Mercer School District Raises 2020 Tax Rate
Even With Tax Increase, District Must Still Make Cuts
Robert Moore
Herald Staff
rmoore@harrodsburgherald.com
The Mercer County Board of Education has approved raising the tax rate for 2020. Last Thursday, the board approved raising the tax rate to 71.8 cents per $100 in assessed value for both real estate and personal property. That’s 2.6 cents more than last year’s rate. Motor vehicle rates would remain the same at 49.1 cents per $100.
The new rate will generate four-percent more income over the previous year. It will increase the tax bill for the owner of a home worth $100,000 by $26, according to figures provided by Amber Minor, the chief financial officer for Mercer County Schools.

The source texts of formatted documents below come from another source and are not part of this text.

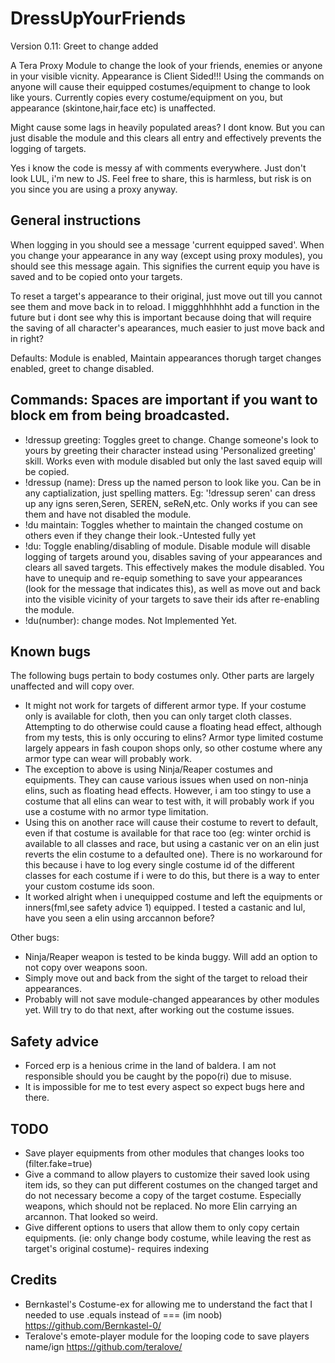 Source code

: # DressUpYourFriends
Version 0.11: Greet to change added

A Tera Proxy Module to change the look of your friends, enemies or anyone in your visible vicnity. Appearance is Client Sided!!! Using the commands on anyone will cause their equipped costumes/equipment to change to look like yours. Currently copies every costume/equipment on you, but appearance (skintone,hair,face etc) is unaffected.

Might cause some lags in heavily populated areas? I dont know. But you can just disable the module and this clears all entry and effectively prevents the logging of targets.

Yes i know the code is messy af with comments everywhere. Just don't look LUL, i'm new to JS. Feel free to share, this is harmless, but risk is on you since you are using a proxy anyway.

## General instructions
When logging in you should see a message 'current equipped saved'. When you change your appearance in any way (except using proxy modules), you should see this message again. This signifies the current equip you have is saved and to be copied onto your targets.

To reset a target's appearance to their original, just move out till you cannot see them and move back in to reload. I miggghhhhhht add a function in the future but i dont see why this is important because doing that will require the saving of all character's apearances, much easier to just move back and in right?

Defaults: Module is enabled, Maintain appearances thorugh target changes enabled, greet to change disabled.
## Commands: Spaces are important if you want to block em from being broadcasted.
- !dressup greeting: Toggles greet to change. Change someone's look to yours by greeting their character instead using 'Personalized greeting' skill. Works even with module disabled but only the last saved equip will be copied.
- !dressup (name): Dress up the named person to look like you. Can be in any captialization, just spelling matters. Eg: '!dressup seren' can dress up any igns seren,Seren, SEREN, seReN,etc. Only works if you can see them and have not disabled the module.
- !du maintain: Toggles whether to maintain the changed costume on others even if they change their look.-Untested fully yet
- !du: Toggle enabling/disabling of module. Disable module will disable logging of targets around you, disables saving of your appearances and clears all saved targets. This effectively makes the module disabled. You have to unequip and re-equip something to save your appearances (look for the message that indicates this), as well as move out and back into the visible vicinity of your targets to save their ids after re-enabling the module.
- !du(number): change modes. Not Implemented Yet.

## Known bugs
The following bugs pertain to body costumes only. Other parts are largely unaffected and will copy over.
- It might not work for targets of different armor type. If your costume only is available for cloth, then you can only target cloth classes. Attempting to do otherwise could cause a floating head effect, although from my tests, this is only occuring to elins?  Armor type limited costume largely appears in fash coupon shops only, so other costume where any armor type can wear will probably work.
- The exception to above is using Ninja/Reaper costumes and equipments. They  can cause various issues when used on non-ninja elins, such as floating head effects. However, i am too stingy to use a costume that all elins can wear to test with, it will probably work if you use a costume with no armor type limitation.
- Using this on another race will cause their costume to revert to default, even if that costume is available for that race too (eg: winter orchid is available to all classes and race, but using a castanic ver on an elin just reverts the elin costume to a defaulted one). There is no workaround for this because i have to log every single costume id of the different classes for each costume if i were to do this, but there is a way to enter your custom costume ids soon.
- It worked alright when i unequipped costume and left the equipments or inners(fml,see safety advice 1) equipped.  I tested a castanic and lul, have you seen a elin using arccannon before?

Other bugs:
- Ninja/Reaper weapon is tested to be kinda buggy. Will add an option to not copy over weapons soon.
- Simply move out and back from the sight of the target to reload their appearances.
- Probably will not save module-changed appearances by other modules yet. Will try to do that next, after working out the costume issues.

## Safety advice
- Forced erp is a henious crime in the land of baldera. I am not responsible should you be caught by the popo(ri) due to misuse.
- It is impossible for me to test every aspect so expect bugs here and there.


## TODO
- Save player equipments from other modules that changes looks too (filter.fake=true)
- Give a command to allow players to customize their saved look using item ids, so they can put different costumes on the changed target and do not necessary become a copy of the target costume. Especially weapons, which should not be replaced. No more Elin carrying an arcannon. That looked so weird. 
- Give different options to users that allow them to only copy certain equipments. (ie: only change body costume, while leaving the rest as target's original costume)- requires indexing 

## Credits 
- Bernkastel's Costume-ex for allowing me to understand the fact that I needed to use .equals instead of === (im noob)
https://github.com/Bernkastel-0/
- Teralove's emote-player module for the looping code to save players name/ign 
https://github.com/teralove/
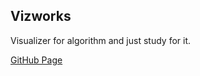 ## Vizworks

Visualizer for algorithm and just study for it.

[GitHub Page](https://bombrary.github.io/vizworks/)
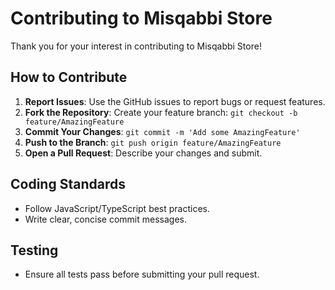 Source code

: # Contributing to Misqabbi Store

Thank you for your interest in contributing to Misqabbi Store!

## How to Contribute
1. **Report Issues**: Use the GitHub issues to report bugs or request features.
2. **Fork the Repository**: Create your feature branch: `git checkout -b feature/AmazingFeature`
3. **Commit Your Changes**: `git commit -m 'Add some AmazingFeature'`
4. **Push to the Branch**: `git push origin feature/AmazingFeature`
5. **Open a Pull Request**: Describe your changes and submit.

## Coding Standards
- Follow JavaScript/TypeScript best practices.
- Write clear, concise commit messages.

## Testing
- Ensure all tests pass before submitting your pull request.
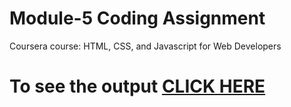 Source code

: 
# Module-5 Coding Assignment

Coursera course: HTML, CSS, and Javascript for Web Developers

# To see the output [CLICK HERE](https://aniket22-dev.github.io/CourseEra-Assignments/module-5/index.html)
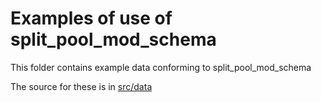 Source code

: # Examples of use of split_pool_mod_schema

This folder contains example data conforming to split_pool_mod_schema

The source for these is in [src/data](../src/data/examples)
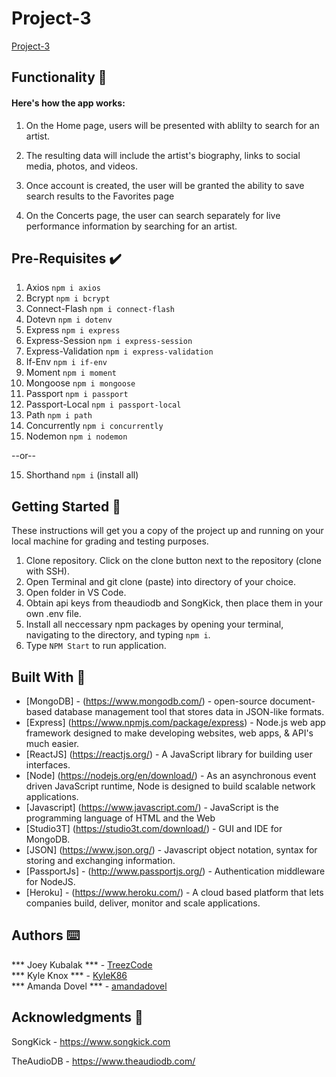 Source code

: # Project-3

<a href="https://project-3-music-app.herokuapp.com">Project-3</a>


## Functionality 💪

#### Here's how the app works:
1. On the Home page, users will be presented with ablilty to search for an artist. 

2. The resulting data will include the artist's biography, links to social media, photos, and videos.

3. Once account is created, the user will be granted the ability to save search results to the Favorites page 

4. On the Concerts page, the user can search separately for live performance information by searching for an artist.


## Pre-Requisites ✔️

1. Axios `npm i axios`
2. Bcrypt `npm i bcrypt`
3. Connect-Flash `npm i connect-flash`
4. Dotevn `npm i dotenv`
5. Express `npm i express`
6. Express-Session `npm i express-session`
7. Express-Validation `npm i express-validation`
8. If-Env `npm i if-env`
9. Moment `npm i moment`
10. Mongoose `npm i mongoose`
11. Passport `npm i passport`
12. Passport-Local `npm i passport-local`
13. Path `npm i path`
14. Concurrently `npm i concurrently`
15. Nodemon `npm i nodemon`

--or--

15. Shorthand `npm i` (install all)

## Getting Started 🏁

These instructions will get you a copy of the project up and running on your local machine for grading and testing purposes. 

1. Clone repository. Click on the clone button next to the repository (clone with SSH). 
2. Open Terminal and git clone (paste) into directory of your choice. 
3. Open folder in VS Code. 
4. Obtain api keys from theaudiodb and SongKick, then place them in your own .env file.
5. Install all neccessary npm packages by opening your terminal, navigating to the directory, and typing `npm i`.
6. Type `NPM Start` to run application.

## Built With 🔧

* [MongoDB] - (https://www.mongodb.com/) - open-source document-based database management tool that stores data in JSON-like formats. 
* [Express] (https://www.npmjs.com/package/express) - Node.js web app framework designed to make developing websites, web apps, & API's much easier.
* [ReactJS] (https://reactjs.org/) - A JavaScript library for building user interfaces.
* [Node] (https://nodejs.org/en/download/) - As an asynchronous event driven JavaScript runtime, Node is designed to build scalable network applications. 
* [Javascript] (https://www.javascript.com/) - JavaScript is the programming language of HTML and the Web
* [Studio3T] (https://studio3t.com/download/) -  GUI and IDE for MongoDB.
* [JSON] (https://www.json.org/) - Javascript object notation, syntax for storing and exchanging information. 
* [PassportJs] - (http://www.passportjs.org/) - Authentication middleware for NodeJS. 
* [Heroku] - (https://www.heroku.com/) - A cloud based platform that lets companies build, deliver, monitor and scale applications.
 

## Authors ⌨️

*** Joey Kubalak *** - [TreezCode](https://github.com/TreezCode)
<br>
*** Kyle Knox *** - [KyleK86](https://github.com/KyleK86)
<br>
*** Amanda Dovel *** - [amandadovel](https://github.com/amandadovel)
<br>

## Acknowledgments 🌟

SongKick - https://www.songkick.com

TheAudioDB - https://www.theaudiodb.com/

At the tax hearing, Minor told the school board that the new tax rate would increase general fund revenue $330,000 compared to last year. It would allow the district to keep section 6 funding at $139.33 per student as well as continue supplying school supplies to students and giving the board the option to lower the school fee. According to figures provided by Minor, if the school district had taken the compensatory rate calculated by the state, it would have reduced the district’s end-of-year balance by approximately $600,000. Even with the tax increase, Minor projects the district will reduc the district’s end-of-year balance by $335,000 compared to last year.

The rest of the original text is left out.